I feed my girl 3 cups of THK daily, rotating the varieties. Plus some sardines or chix wing, cookies etc. But she has lost around 6lbs. And she was already slim. 

She's energetic and healthy but super skinny. Are there any recommendations for more calories! TIA!


----------



## Magwart (Jul 8, 2012)

I have to feed more THK than their base mix box suggests for my guy's weight, so I wouldn't be surprised to see that in their meat-in variety too. My dog dropped weight on their recommended amount too. Just feed the dog in front of you whatever amount he needs to maintain. 
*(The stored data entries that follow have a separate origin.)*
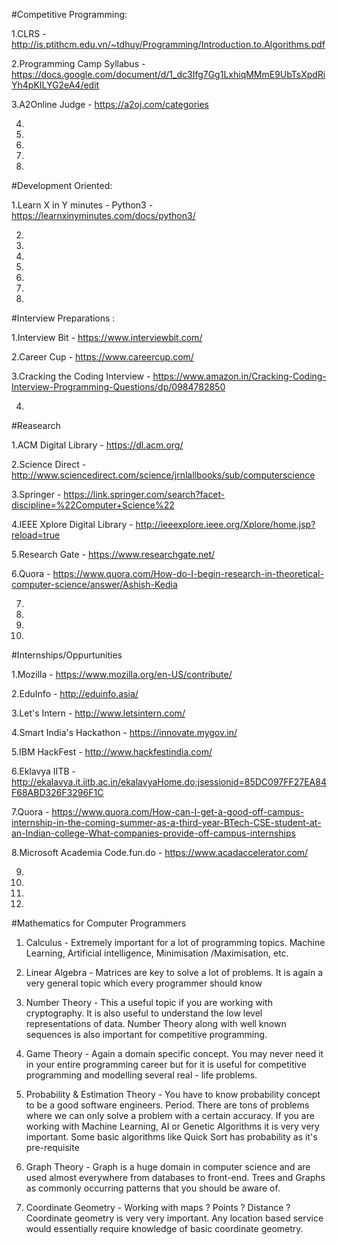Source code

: #Competitive Programming:

1.CLRS - http://is.ptithcm.edu.vn/~tdhuy/Programming/Introduction.to.Algorithms.pdf

2.Programming Camp Syllabus - https://docs.google.com/document/d/1_dc3Ifg7Gg1LxhiqMMmE9UbTsXpdRiYh4pKILYG2eA4/edit

3.A2Online Judge - https://a2oj.com/categories

4.

5.

6.

7.

8.


#Development Oriented:

1.Learn X in Y minutes - Python3 - https://learnxinyminutes.com/docs/python3/

2.

3.

4.

5.

6.

7.

8.


#Interview Preparations :

1.Interview Bit - https://www.interviewbit.com/

2.Career Cup - https://www.careercup.com/

3.Cracking the Coding Interview - https://www.amazon.in/Cracking-Coding-Interview-Programming-Questions/dp/0984782850

4.

#Reasearch

1.ACM Digital Library - https://dl.acm.org/

2.Science Direct - http://www.sciencedirect.com/science/jrnlallbooks/sub/computerscience

3.Springer - https://link.springer.com/search?facet-discipline=%22Computer+Science%22

4.IEEE Xplore Digital Library - http://ieeexplore.ieee.org/Xplore/home.jsp?reload=true

5.Research Gate - https://www.researchgate.net/

6.Quora - https://www.quora.com/How-do-I-begin-research-in-theoretical-computer-science/answer/Ashish-Kedia

7.

8.

9.

10.

#Internships/Oppurtunities

1.Mozilla - https://www.mozilla.org/en-US/contribute/

2.EduInfo - http://eduinfo.asia/

3.Let's Intern - http://www.letsintern.com/

4.Smart India's Hackathon - https://innovate.mygov.in/

5.IBM HackFest - http://www.hackfestindia.com/

6.Eklavya IITB - http://ekalavya.it.iitb.ac.in/ekalavyaHome.do;jsessionid=85DC097FF27EA84F68ABD326F3296F1C

7.Quora - https://www.quora.com/How-can-I-get-a-good-off-campus-internship-in-the-coming-summer-as-a-third-year-BTech-CSE-student-at-an-Indian-college-What-companies-provide-off-campus-internships

8.Microsoft Academia Code.fun.do - https://www.acadaccelerator.com/

9.

10.

11.

12.


#Mathematics for Computer Programmers
1. Calculus -  Extremely important for a lot of programming topics. Machine Learning, Artificial intelligence, Minimisation /Maximisation, etc.

2.  Linear Algebra - Matrices are key to solve a lot of problems. It is again a very general topic which every programmer should know

3.  Number Theory - This a useful topic if you are working with cryptography. It is also useful to understand the low level representations of data. Number Theory along with well known sequences is also important for competitive programming.

4.  Game Theory - Again a domain specific concept. You may never need it in your entire programming career but for it is useful for competitive programming and modelling several real - life problems.

5.  Probability & Estimation Theory - You have to know probability concept to be a good software engineers. Period.  There are tons of problems where we can only solve a problem with a certain accuracy. If you are working with Machine Learning, AI or Genetic Algorithms it is very very important. Some basic algorithms like Quick Sort has probability as it's pre-requisite

6.  Graph Theory - Graph is a huge domain in computer science and are used almost everywhere from databases to front-end. Trees and Graphs as commonly occurring patterns that you should be aware of.

7.  Coordinate Geometry - Working with maps ? Points ? Distance ? Coordinate geometry is very very important. Any location based service would essentially require knowledge of basic coordinate geometry.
Also, take a look at the fat source in whatever variety you are feeding. The Preference base mix needs some added -- it lacks EFAs, so those definitely have to be added.


----------



## GypsyGhost (Dec 29, 2014)

I would either feed more of THK with every meal or add some extra meat (either boiled or raw, whatever you feel more comfortable with) with every meal. Recommended food amounts are just guidelines. For really active dogs, I've found I need to feed more of any commercial food than is recommended. Same with raw... I never get off only feeding 2-3% of their body weight.


----------



## ausdland (Oct 21, 2015)

Which recipe? Like Gypsy and Magwart, I had to feed more than the recommended amount and added 1/2-1 cup raw or cooked meat. Now I feed Darwin's for bfast and THK for dinner, $


----------



## gsdluvr (Jun 26, 2012)

ausdland said:


> Which recipe? Like Gypsy and Magwart, I had to feed more than the recommended amount and added 1/2-1 cup raw or cooked meat. Now I feed Darwin's for bfast and THK for dinner, $


We rotate. Love, Fish & Coconut, Zeal, Embark, Spruce.


----------



## ausdland (Oct 21, 2015)

gsdluvr said:


> We rotate. Love, Fish & Coconut, Zeal, Embark, Spruce.


:thumbup: I feed Love, Spruce and Embark. They're all low on fat especially the Fish recipe. I add a tsp raw beef fat from the butcher.


----------